Even in terms of Russia itself, Putin’s oscillation between military adventures and diplomatic entreaties to Washington has done nothing to impede US imperialism’s march toward global war.
Putin’s announcement of the staged withdrawal combined with his assertion that it was meant as a “signal” to both sides has prompted speculation that the military drawdown was directed at compelling the Assad government to subordinate itself to the “peace process” brokered by Washington and Moscow.
Talks have resumed in Geneva, with UN Special Envoy for Syria Staffan de Mistura shuttling between meetings with Syrian government representatives and a “rebel” negotiating council cobbled together by the Saudi monarchy.
Differences between the Putin and Assad governments have begun to emerge in relation to the talks in Geneva. While Syria’s foreign minister, Walid al-Moallem, declared on the eve of the talks that Assad’s position as president was a “red line” for the government, and the president would not negotiate his status, it is far from clear that Moscow agrees.
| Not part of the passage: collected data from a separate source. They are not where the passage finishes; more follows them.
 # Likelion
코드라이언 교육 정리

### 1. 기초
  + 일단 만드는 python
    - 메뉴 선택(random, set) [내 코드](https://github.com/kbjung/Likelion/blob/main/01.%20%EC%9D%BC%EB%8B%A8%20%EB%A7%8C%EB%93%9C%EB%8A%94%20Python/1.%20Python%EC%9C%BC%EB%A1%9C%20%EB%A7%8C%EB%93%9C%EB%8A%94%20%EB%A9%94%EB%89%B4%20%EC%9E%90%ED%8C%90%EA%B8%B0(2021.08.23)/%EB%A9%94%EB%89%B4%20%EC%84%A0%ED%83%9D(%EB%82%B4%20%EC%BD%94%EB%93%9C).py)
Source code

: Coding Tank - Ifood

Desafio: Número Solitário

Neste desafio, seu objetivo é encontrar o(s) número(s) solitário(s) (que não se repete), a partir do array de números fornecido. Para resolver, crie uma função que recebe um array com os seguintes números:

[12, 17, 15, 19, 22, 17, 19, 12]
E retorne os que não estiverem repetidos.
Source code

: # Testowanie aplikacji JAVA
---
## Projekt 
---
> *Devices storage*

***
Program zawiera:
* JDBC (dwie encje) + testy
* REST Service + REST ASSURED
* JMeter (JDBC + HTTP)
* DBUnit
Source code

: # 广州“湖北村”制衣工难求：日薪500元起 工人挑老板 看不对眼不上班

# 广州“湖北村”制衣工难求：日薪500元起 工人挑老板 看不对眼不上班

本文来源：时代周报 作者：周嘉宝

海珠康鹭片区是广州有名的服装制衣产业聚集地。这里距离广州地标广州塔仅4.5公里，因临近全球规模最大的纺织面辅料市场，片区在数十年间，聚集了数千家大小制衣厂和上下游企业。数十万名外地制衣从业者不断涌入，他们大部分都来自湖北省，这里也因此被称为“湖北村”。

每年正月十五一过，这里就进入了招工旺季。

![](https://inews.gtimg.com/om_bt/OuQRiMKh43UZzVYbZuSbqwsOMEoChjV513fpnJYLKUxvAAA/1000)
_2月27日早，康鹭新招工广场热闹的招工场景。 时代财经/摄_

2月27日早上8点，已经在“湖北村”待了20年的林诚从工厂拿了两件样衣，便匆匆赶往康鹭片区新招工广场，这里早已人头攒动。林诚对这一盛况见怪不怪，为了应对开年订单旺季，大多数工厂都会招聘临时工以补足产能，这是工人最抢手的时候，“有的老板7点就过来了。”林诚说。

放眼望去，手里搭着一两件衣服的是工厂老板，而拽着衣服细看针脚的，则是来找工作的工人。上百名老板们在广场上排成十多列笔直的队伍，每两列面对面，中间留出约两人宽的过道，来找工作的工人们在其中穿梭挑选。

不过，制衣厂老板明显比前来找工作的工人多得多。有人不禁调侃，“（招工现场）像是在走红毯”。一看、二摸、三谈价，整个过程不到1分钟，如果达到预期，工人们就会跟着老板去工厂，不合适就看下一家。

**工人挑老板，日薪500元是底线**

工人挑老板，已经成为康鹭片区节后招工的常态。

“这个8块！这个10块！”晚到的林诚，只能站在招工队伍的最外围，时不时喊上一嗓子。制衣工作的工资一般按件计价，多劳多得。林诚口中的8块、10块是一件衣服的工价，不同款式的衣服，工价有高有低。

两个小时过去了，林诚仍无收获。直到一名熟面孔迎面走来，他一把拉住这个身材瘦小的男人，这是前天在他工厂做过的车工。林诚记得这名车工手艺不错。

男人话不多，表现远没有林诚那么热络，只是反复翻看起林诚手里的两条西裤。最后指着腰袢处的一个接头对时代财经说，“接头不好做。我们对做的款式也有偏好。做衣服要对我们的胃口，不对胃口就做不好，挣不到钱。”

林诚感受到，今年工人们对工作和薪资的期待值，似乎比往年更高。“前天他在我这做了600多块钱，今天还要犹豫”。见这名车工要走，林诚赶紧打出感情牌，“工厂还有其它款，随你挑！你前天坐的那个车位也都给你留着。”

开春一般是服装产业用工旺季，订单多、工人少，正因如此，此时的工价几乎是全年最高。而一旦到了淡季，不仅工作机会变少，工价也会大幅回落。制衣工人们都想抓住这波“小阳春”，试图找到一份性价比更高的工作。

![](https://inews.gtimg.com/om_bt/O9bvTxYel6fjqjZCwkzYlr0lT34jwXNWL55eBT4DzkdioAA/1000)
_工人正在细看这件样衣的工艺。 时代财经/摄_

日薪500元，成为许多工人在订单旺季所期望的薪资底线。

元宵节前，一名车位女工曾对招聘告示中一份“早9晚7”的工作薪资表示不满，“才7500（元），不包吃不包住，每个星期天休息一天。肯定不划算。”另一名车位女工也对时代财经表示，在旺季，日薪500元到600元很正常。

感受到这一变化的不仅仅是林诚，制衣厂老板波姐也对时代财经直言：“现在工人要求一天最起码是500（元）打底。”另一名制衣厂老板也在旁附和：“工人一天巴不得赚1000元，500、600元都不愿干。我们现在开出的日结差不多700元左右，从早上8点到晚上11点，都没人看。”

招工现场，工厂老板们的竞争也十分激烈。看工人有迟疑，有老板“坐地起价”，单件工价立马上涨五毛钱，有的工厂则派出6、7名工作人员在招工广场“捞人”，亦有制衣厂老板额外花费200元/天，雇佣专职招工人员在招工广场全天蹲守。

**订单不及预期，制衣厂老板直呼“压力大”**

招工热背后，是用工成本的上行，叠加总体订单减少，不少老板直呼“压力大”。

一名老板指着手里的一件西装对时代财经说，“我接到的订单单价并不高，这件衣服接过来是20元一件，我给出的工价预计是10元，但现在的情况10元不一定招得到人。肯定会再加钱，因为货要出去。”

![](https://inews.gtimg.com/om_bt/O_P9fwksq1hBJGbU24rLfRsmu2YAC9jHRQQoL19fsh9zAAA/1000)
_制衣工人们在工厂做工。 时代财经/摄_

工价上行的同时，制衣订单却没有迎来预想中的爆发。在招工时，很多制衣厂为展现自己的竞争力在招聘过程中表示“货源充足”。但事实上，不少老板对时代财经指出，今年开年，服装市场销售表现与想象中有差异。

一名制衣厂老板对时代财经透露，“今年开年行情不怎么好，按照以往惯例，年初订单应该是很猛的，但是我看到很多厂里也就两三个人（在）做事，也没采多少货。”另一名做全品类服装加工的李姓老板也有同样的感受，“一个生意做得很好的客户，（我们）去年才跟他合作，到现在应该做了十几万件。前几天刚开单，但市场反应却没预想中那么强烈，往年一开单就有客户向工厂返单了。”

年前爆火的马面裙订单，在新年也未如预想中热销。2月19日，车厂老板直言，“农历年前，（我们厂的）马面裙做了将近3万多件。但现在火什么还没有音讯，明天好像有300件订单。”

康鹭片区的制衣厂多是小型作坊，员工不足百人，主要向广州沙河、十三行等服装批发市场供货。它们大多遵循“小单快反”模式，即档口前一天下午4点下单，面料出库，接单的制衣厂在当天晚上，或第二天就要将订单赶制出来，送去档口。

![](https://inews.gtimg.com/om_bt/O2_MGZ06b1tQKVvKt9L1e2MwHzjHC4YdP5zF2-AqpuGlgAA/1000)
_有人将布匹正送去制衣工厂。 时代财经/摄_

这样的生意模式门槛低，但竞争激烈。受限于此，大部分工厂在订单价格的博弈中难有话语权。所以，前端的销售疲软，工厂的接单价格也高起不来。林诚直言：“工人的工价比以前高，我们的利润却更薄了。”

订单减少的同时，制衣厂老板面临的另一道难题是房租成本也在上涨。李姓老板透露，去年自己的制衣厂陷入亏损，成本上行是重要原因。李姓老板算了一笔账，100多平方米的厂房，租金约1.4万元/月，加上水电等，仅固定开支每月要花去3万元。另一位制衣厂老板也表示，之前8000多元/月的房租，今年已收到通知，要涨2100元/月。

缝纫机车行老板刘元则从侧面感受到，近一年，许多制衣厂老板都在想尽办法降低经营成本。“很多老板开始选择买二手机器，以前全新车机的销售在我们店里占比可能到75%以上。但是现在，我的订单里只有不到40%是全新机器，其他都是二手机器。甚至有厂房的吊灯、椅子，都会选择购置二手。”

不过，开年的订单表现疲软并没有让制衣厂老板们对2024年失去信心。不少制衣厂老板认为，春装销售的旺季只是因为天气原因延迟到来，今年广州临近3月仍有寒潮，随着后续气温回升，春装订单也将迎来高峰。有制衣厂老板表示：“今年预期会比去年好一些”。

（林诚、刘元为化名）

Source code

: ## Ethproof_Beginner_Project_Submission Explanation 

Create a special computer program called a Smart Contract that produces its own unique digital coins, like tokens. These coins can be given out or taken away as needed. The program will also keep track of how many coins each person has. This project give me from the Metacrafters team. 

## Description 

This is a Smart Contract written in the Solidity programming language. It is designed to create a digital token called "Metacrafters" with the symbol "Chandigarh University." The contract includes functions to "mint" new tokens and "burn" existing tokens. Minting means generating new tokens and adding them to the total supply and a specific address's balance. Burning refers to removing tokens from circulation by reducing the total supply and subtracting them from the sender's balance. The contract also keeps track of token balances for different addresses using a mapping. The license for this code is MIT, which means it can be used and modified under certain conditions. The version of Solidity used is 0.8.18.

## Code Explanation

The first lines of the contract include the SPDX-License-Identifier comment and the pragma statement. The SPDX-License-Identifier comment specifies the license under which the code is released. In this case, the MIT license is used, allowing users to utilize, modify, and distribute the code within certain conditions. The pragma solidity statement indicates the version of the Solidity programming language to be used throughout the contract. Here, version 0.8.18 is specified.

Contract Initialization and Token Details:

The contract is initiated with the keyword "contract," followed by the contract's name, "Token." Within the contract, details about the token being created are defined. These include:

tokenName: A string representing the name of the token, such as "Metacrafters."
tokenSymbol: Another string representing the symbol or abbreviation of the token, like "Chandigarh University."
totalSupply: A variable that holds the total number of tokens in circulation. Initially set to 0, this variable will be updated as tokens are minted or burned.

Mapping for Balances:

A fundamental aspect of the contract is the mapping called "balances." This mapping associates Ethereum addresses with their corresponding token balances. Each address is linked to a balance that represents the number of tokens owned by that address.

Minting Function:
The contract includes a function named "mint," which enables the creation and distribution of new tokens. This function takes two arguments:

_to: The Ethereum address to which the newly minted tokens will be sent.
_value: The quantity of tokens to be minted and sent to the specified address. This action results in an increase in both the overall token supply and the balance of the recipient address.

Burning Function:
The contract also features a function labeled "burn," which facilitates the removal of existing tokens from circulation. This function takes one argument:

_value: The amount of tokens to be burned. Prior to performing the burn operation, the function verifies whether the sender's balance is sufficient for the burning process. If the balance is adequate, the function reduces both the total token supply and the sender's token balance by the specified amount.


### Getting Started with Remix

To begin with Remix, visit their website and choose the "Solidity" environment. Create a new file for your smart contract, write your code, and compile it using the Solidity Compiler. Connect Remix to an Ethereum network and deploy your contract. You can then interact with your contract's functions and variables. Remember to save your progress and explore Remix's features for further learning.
As long as a new regime in Damascus is amendable to upholding Russia’s regional interests, the Putin government is evidently prepared to accept Assad’s departure.
Friction was already evident over last month’s declaration by Assad that, regardless of a ceasefire, his forces would continue combating “terrorists” and that retaking all Syrian territory was “a goal we are seeking to achieve without any hesitation.”
That statement prompted something of a rebuke from Russia’s United Nations envoy, Vitaly Churkin, who declared in an interview with a Russian newspaper that Assad’s statement “obviously contradicts Russia’s diplomatic efforts.” Churkin warned that if Damascus failed to align its policies with these efforts “there will be a difficult situation, one that will also involve them.”
The Syrian government was anxious to dispel any notion that Putin’s decision to withdraw Russian forces was carried out unilaterally or as part of an attempt to pressure Damascus to compromise with the Western-backed forces. The state news agency SANA published multiple articles asserting that the drawdown had been “coordinated” between Putin and Assad.
Another potential factor in Putin’s decision to order a military drawdown is the increasingly tense situation created by Turkey’s intervention in Syria. Russian Foreign Minister Sergei Lavrov charged Tuesday in a television interview that “Turkey has started to declare it has a sovereign right to create some safety zones on Syrian territory.” He said that Turkish troops are “digging in a few hundred meters from the border inside Syria” in what amounts to “a sort of creeping expansion.”
A longstanding supporter of the Al Qaeda-linked militias that form the backbone of the insurgency against Assad, Turkey has intervened with the aim of preventing Syrian Kurdish forces from consolidating their grip over an autonomous territory just south of the Turkish border.
Last November, Ankara organized the deliberate ambush of a Russian warplane carrying out airstrikes against Islamist militias south of the Turkish border, leading to the death of one pilot and posing the immediate threat of an armed conflict between the Russian military and a member of NATO. The incursion of Turkish forces into Syria only heightens that danger.